HDP’NİN DAĞILMASINI AMAÇLADILAR

AKP - Saray rejiminin saldırılarının temelini işte bu korku bu kaygı oluşturuyor. Bu saldırılarla HDP’nin dağılmasını amaçladılar. Onların bu kanlı iktidarı da ortamı boş bulsun ve yoluna devam edebilsin istediler. Bugün tek adam rejimini oluşturan Erdoğan-Bahçeli iktidarı savaş üzerine kurmak istedikleri sistemi hayata geçirmeye çalışırken hala bizim engel olduğumuzu görüyorlar. O engeli aşamadıklarını görüyorlar. 16 Nisan referandumu da bunu ortaya koymuştur. 

Artık halklar bir çıkış istiyor. Hangi partinin 10 bine yakın partilisi tutuklansa, 4 bine yakını halen zindanlarda rehin tutulsa, eş genel başkanları, vekilleri, belediye başkaları rehin alınsa o parti bugüne kadar ayakta kalamazdı. Ama biz tüm bu baskılara rağmen ayaktayız. Çünkü biliyoruz ki halkların kurtuluşu mücadele ile ortaya çıkabilir. Tarih bize bugüne kadar bunu gösterdi. Bizler de bu dayanışmayı tarihteki devrimcilerden alarak geleceğe taşımak istiyoruz. 

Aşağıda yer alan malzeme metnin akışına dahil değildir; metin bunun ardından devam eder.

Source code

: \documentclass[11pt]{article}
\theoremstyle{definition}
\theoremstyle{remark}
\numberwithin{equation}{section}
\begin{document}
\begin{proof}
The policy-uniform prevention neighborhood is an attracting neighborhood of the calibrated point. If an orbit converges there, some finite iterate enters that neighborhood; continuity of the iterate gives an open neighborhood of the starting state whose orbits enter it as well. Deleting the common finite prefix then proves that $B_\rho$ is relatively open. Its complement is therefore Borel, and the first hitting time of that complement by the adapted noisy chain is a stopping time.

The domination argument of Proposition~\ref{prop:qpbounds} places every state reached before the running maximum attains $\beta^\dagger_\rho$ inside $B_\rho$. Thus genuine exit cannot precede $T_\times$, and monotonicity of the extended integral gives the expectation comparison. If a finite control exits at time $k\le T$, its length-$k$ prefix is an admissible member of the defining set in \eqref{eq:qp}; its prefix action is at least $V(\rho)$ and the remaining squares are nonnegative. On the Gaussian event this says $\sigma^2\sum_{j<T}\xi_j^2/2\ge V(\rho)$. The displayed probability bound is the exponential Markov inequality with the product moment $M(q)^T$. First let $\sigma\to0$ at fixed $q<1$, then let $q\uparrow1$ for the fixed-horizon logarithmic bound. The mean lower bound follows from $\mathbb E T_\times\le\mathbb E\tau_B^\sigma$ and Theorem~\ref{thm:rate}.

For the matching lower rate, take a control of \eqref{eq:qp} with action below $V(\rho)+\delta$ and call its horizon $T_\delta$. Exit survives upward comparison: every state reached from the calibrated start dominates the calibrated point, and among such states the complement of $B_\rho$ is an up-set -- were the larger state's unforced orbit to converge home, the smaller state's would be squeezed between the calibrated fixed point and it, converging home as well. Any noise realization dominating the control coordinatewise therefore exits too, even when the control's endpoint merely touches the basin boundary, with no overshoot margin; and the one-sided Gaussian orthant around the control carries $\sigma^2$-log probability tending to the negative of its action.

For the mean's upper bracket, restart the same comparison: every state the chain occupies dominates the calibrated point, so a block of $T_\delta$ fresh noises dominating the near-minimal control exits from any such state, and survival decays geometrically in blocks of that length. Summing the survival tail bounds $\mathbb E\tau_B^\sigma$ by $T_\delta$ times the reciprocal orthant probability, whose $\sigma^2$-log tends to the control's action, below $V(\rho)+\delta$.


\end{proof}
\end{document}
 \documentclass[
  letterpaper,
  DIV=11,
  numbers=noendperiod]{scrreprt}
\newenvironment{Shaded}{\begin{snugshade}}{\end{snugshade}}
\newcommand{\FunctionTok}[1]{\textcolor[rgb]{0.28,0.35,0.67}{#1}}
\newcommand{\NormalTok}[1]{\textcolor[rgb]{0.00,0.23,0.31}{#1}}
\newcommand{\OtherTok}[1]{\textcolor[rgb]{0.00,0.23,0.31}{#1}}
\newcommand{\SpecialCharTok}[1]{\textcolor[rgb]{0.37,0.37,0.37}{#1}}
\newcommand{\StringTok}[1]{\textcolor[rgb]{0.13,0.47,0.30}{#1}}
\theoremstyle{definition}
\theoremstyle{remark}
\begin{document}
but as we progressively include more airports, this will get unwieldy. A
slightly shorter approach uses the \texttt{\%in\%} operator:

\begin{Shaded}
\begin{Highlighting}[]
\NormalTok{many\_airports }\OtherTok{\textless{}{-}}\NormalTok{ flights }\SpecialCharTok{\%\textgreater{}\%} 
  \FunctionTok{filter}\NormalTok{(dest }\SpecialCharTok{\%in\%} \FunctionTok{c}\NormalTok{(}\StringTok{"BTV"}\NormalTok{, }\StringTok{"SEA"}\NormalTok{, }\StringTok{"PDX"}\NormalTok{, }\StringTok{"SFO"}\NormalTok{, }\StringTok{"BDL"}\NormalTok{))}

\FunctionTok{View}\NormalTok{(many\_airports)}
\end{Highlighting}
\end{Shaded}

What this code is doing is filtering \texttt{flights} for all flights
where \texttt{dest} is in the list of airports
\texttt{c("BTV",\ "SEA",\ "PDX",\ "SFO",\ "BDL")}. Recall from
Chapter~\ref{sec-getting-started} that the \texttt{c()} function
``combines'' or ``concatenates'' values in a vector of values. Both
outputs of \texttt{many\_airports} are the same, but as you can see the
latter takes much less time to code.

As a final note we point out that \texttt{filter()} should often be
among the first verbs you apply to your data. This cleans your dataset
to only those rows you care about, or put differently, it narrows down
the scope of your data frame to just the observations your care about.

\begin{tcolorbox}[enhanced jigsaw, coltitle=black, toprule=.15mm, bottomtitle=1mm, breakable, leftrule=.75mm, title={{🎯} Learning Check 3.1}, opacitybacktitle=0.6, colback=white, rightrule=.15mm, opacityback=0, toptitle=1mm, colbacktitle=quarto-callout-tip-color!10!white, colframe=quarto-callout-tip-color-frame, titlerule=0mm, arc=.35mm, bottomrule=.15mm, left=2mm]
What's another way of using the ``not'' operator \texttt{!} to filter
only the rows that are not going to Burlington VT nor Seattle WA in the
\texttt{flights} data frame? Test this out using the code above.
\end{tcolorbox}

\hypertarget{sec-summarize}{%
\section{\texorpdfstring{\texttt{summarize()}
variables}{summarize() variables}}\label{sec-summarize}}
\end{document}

Bizlerle birlikte yola çıkan ama bugün aramızda bulunmayan yoldaşlarımız var. Suruç’ta, 5 Haziran katliamında, 10 Ekim’de Ankara’da, Cizre’de, Sur’da yoldaşlarımızı yitirdik. Bizler onların anısını mücadelemizde yaşatarak onlara layık olacağız. 

Bugün topyekün saldırı var. Bu saldırıya karşı birlikte mücadele örüyoruz. 

BARIŞ İÇİN MÜCADELEYE DEVAM

4 Kasım’da partimize yönelik darbe ve onun öncesinde dokunulmazlıkların kaldırılmasıyla gerçekleşenler birlikte aşılacak. 4 Kasım yaklaşıyor ve biz 4 Kasım’da kitlesel olarak bütün illerde dayanışma içerisinde yoldaşlarımızı selamlayacağız. Onların özgürlükleri için bugüne kadar bedel ödeyen bütün yoldaşlarımızın kazanımı için mücadeleyi yükseltmeye devam edeceğiz.

Sonuç olarak Türkiye’nin gerçek bir alternatifi varsa, birlikte bir yaşam inşa etmek için bir adres varsa işte o adres dirençle ve umutla ayakta kalan HDP’dir. Bizler bu gemiyi limana vardırıncaya kadar mücadeleye devam edeceğiz. 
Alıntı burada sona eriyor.